+++ Record set +++
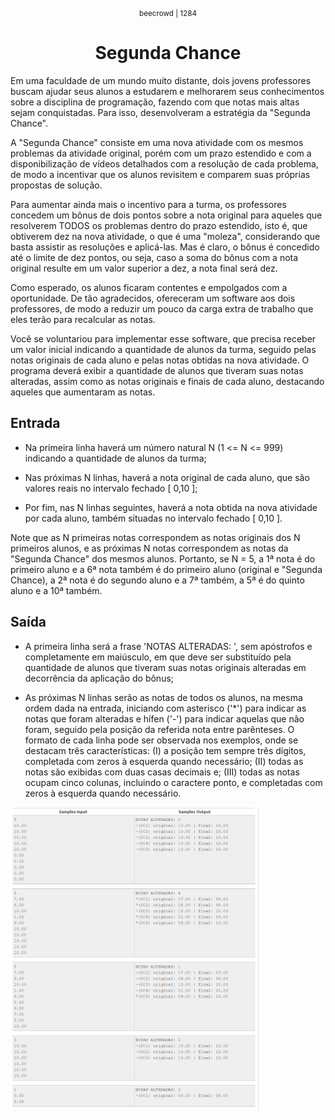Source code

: <div align="center"> 
   <small> beecrowd | 1284 </small>
   <h1> Segunda Chance </h1>
</div>

Em uma faculdade de um mundo muito distante, dois jovens professores buscam ajudar seus alunos a estudarem e melhorarem seus conhecimentos sobre a disciplina de programação, fazendo com que notas mais altas sejam conquistadas. Para isso, desenvolveram a estratégia da "Segunda Chance".

A "Segunda Chance" consiste em uma nova atividade com os mesmos problemas da atividade original, porém com um prazo estendido e com a disponibilização de vídeos detalhados com a resolução de cada problema, de modo a incentivar que os alunos revisitem e comparem suas próprias propostas de solução.

Para aumentar ainda mais o incentivo para a turma, os professores concedem um bônus de dois pontos sobre a nota original para aqueles que resolverem TODOS os problemas dentro do prazo estendido, isto é, que obtiverem dez na nova atividade, o que é uma "moleza", considerando que basta assistir as resoluções e aplicá-las. Mas é claro, o bônus é concedido até o limite de dez pontos, ou seja, caso a soma do bônus com a nota original resulte em um valor superior a dez, a nota final será dez.

Como esperado, os alunos ficaram contentes e empolgados com a oportunidade. De tão agradecidos, ofereceram um software aos dois professores, de modo a reduzir um pouco da carga extra de trabalho que eles terão para recalcular as notas.

Você se voluntariou para implementar esse software, que precisa receber um valor inicial indicando a quantidade de alunos da turma, seguido pelas notas originais de cada aluno e pelas notas obtidas na nova atividade. O programa deverá exibir a quantidade de alunos que tiveram suas notas alteradas, assim como as notas originais e finais de cada aluno, destacando aqueles que aumentaram as notas.


## Entrada

- Na primeira linha haverá um número natural N (1 <= N <= 999) indicando a quantidade de alunos da turma;

- Nas próximas N linhas, haverá a nota original de cada aluno, que são valores reais no intervalo fechado [ 0,10 ];

- Por fim, nas N linhas seguintes, haverá a nota obtida na nova atividade por cada aluno, também situadas no intervalo fechado [ 0,10 ].

Note que as N primeiras notas correspondem as notas originais dos N primeiros alunos, e as próximas N notas correspondem as notas da "Segunda Chance" dos mesmos alunos. Portanto, se N = 5, a 1ª nota é do primeiro aluno e a 6ª nota também é do primeiro aluno (original e "Segunda Chance), a 2ª nota é do segundo aluno e a 7ª também, a 5ª é do quinto aluno e a 10ª também.

## Saída

- A primeira linha será a frase 'NOTAS ALTERADAS: <quantidade>', sem apóstrofos e completamente em maiúsculo, em que <quantidade> deve ser substituído pela quantidade de alunos que tiveram suas notas originais alteradas em decorrência da aplicação do bônus;

- As próximas N linhas serão as notas de todos os alunos, na mesma ordem dada na entrada, iniciando com asterisco ('*') para indicar as notas que foram alteradas e hífen ('-') para indicar aquelas que não foram, seguido pela posição da referida nota entre parênteses. O formato de cada linha pode ser observada nos exemplos, onde se destacam três características: (I) a posição tem sempre três dígitos, completada com zeros à esquerda quando necessário; (II) todas as notas são exibidas com duas casas decimais e; (III) todas as notas ocupam cinco colunas, incluindo o caractere ponto, e completadas com zeros à esquerda quando necessário.

<img src="source_readme/teste04.png" min-width="400px" max-width="400px" width="400px" align="center" alt="teste04">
+++
■ **Task objective**:
Restate the data word for word from its first line through the line with "- Na primeira", leaving out any picture along the way.

■ **Result of the exercise**:
Source code

: <div align="center"> 
   <small> beecrowd | 1284 </small>
   <h1> Segunda Chance </h1>
</div>

Em uma faculdade de um mundo muito distante, dois jovens professores buscam ajudar seus alunos a estudarem e melhorarem seus conhecimentos sobre a disciplina de programação, fazendo com que notas mais altas sejam conquistadas. Para isso, desenvolveram a estratégia da "Segunda Chance".

A "Segunda Chance" consiste em uma nova atividade com os mesmos problemas da atividade original, porém com um prazo estendido e com a disponibilização de vídeos detalhados com a resolução de cada problema, de modo a incentivar que os alunos revisitem e comparem suas próprias propostas de solução.

Para aumentar ainda mais o incentivo para a turma, os professores concedem um bônus de dois pontos sobre a nota original para aqueles que resolverem TODOS os problemas dentro do prazo estendido, isto é, que obtiverem dez na nova atividade, o que é uma "moleza", considerando que basta assistir as resoluções e aplicá-las. Mas é claro, o bônus é concedido até o limite de dez pontos, ou seja, caso a soma do bônus com a nota original resulte em um valor superior a dez, a nota final será dez.

Como esperado, os alunos ficaram contentes e empolgados com a oportunidade. De tão agradecidos, ofereceram um software aos dois professores, de modo a reduzir um pouco da carga extra de trabalho que eles terão para recalcular as notas.

Você se voluntariou para implementar esse software, que precisa receber um valor inicial indicando a quantidade de alunos da turma, seguido pelas notas originais de cada aluno e pelas notas obtidas na nova atividade. O programa deverá exibir a quantidade de alunos que tiveram suas notas alteradas, assim como as notas originais e finais de cada aluno, destacando aqueles que aumentaram as notas.


## Entrada

- Na primeira linha haverá um número natural N (1 <= N <= 999) indicando a quantidade de alunos da turma;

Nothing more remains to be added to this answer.